Exercise details: Retype every record exactly. Leave the pictures out.

Records from a dataset:
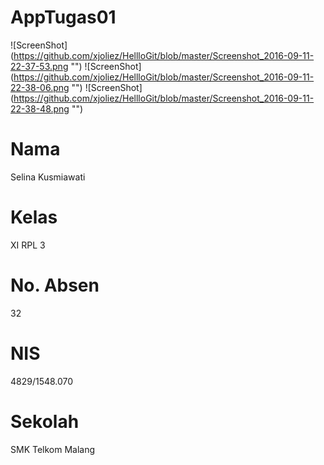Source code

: # AppTugas01
![ScreenShot] (https://github.com/xjoliez/HellloGit/blob/master/Screenshot_2016-09-11-22-37-53.png "")
![ScreenShot] (https://github.com/xjoliez/HellloGit/blob/master/Screenshot_2016-09-11-22-38-06.png "")
![ScreenShot] (https://github.com/xjoliez/HellloGit/blob/master/Screenshot_2016-09-11-22-38-48.png "")
# Nama 
Selina Kusmiawati
# Kelas 
XI RPL 3
# No. Absen 
32
# NIS 
4829/1548.070
# Sekolah 
SMK Telkom Malang
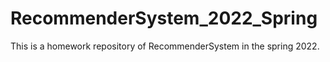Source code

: # RecommenderSystem_2022_Spring
This is a homework repository of RecommenderSystem in the spring 2022.
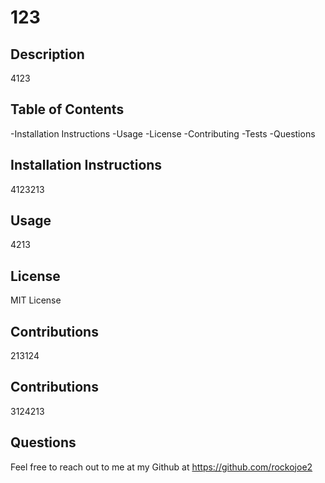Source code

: # 123
  
  ## Description
  4123

  ## Table of Contents

  -Installation Instructions
  -Usage
  -License
  -Contributing
  -Tests
  -Questions

  ## Installation Instructions
  4123213

  ## Usage
  4213

  ## License
  MIT License

  ## Contributions
  213124

  ## Contributions
  3124213

  ## Questions
  Feel free to reach out to me at my Github at https://github.com/rockojoe2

Expected output:
Source code

: # AppTugas01
![ScreenShot] (https://github.com/xjoliez/HellloGit/blob/master/Screenshot_2016-09-11-22-37-53.png "")
![ScreenShot] (https://github.com/xjoliez/HellloGit/blob/master/Screenshot_2016-09-11-22-38-06.png "")
![ScreenShot] (https://github.com/xjoliez/HellloGit/blob/master/Screenshot_2016-09-11-22-38-48.png "")
# Nama 
Selina Kusmiawati
# Kelas 
XI RPL 3
# No. Absen 
32
# NIS 
4829/1548.070
# Sekolah 
SMK Telkom Malang
Source code

: # RecommenderSystem_2022_Spring
This is a homework repository of RecommenderSystem in the spring 2022.
Source code

: # 123
  
  ## Description
  4123

  ## Table of Contents

  -Installation Instructions
  -Usage
  -License
  -Contributing
  -Tests
  -Questions

  ## Installation Instructions
  4123213

  ## Usage
  4213

  ## License
  MIT License

  ## Contributions
  213124

  ## Contributions
  3124213

  ## Questions
  Feel free to reach out to me at my Github at https://github.com/rockojoe2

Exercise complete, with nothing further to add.